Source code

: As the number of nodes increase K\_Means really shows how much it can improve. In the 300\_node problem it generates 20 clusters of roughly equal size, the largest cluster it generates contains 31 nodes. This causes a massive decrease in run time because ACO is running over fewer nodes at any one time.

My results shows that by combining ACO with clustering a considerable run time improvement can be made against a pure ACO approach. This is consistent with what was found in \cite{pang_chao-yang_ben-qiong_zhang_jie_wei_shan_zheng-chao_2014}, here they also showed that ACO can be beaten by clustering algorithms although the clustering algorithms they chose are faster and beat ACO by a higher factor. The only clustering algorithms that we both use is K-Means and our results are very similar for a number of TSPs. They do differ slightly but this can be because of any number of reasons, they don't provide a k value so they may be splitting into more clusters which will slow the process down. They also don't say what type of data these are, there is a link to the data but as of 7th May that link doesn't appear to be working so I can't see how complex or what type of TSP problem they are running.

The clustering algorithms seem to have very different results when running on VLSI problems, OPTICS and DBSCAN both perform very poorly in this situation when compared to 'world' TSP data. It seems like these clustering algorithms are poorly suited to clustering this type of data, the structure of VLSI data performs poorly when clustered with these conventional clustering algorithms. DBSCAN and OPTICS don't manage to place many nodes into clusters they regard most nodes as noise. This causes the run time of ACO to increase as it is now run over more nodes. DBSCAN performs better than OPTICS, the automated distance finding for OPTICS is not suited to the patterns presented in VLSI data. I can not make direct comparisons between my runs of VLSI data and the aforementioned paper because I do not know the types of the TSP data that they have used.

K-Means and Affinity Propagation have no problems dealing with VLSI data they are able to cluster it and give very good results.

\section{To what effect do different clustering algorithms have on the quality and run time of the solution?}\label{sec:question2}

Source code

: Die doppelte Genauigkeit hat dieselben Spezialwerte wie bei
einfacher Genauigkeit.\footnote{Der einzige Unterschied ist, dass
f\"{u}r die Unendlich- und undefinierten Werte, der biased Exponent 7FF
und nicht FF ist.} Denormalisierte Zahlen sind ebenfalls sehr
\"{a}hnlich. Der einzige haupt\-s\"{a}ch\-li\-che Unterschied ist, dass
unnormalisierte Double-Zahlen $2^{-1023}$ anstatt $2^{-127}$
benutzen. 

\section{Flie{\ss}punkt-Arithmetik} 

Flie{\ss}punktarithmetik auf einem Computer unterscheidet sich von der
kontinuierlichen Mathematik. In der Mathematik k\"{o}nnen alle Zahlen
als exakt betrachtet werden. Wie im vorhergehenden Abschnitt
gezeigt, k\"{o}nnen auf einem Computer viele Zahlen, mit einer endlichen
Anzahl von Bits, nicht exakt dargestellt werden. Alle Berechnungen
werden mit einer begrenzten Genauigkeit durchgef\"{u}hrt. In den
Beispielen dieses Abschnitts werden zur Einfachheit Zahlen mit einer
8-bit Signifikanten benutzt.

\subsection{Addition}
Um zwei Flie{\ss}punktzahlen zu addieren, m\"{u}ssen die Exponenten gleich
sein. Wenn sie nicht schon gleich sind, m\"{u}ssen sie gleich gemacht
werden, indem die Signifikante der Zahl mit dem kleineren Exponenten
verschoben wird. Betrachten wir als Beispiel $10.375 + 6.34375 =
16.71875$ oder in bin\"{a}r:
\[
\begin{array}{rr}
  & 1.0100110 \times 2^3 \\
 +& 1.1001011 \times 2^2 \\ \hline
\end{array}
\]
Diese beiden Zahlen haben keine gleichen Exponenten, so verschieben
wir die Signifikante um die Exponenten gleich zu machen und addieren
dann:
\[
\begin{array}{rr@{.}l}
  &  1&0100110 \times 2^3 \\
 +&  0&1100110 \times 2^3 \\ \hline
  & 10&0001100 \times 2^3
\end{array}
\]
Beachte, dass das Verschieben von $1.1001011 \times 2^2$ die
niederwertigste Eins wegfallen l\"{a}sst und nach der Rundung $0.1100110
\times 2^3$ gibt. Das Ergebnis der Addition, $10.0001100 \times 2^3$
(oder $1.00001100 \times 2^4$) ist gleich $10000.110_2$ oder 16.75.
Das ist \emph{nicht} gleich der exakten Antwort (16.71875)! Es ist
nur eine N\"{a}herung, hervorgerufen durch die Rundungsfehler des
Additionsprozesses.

+===+

Write out the lines of the listing from the one with "niederwertigste Eins wegfallen" to the very end, inclusive, exactly as they appear and with nothing added.

niederwertigste Eins wegfallen l\"{a}sst und nach der Rundung $0.1100110
\times 2^3$ gibt. Das Ergebnis der Addition, $10.0001100 \times 2^3$
(oder $1.00001100 \times 2^4$) ist gleich $10000.110_2$ oder 16.75.
Das ist \emph{nicht} gleich der exakten Antwort (16.71875)! Es ist
nur eine N\"{a}herung, hervorgerufen durch die Rundungsfehler des
Additionsprozesses.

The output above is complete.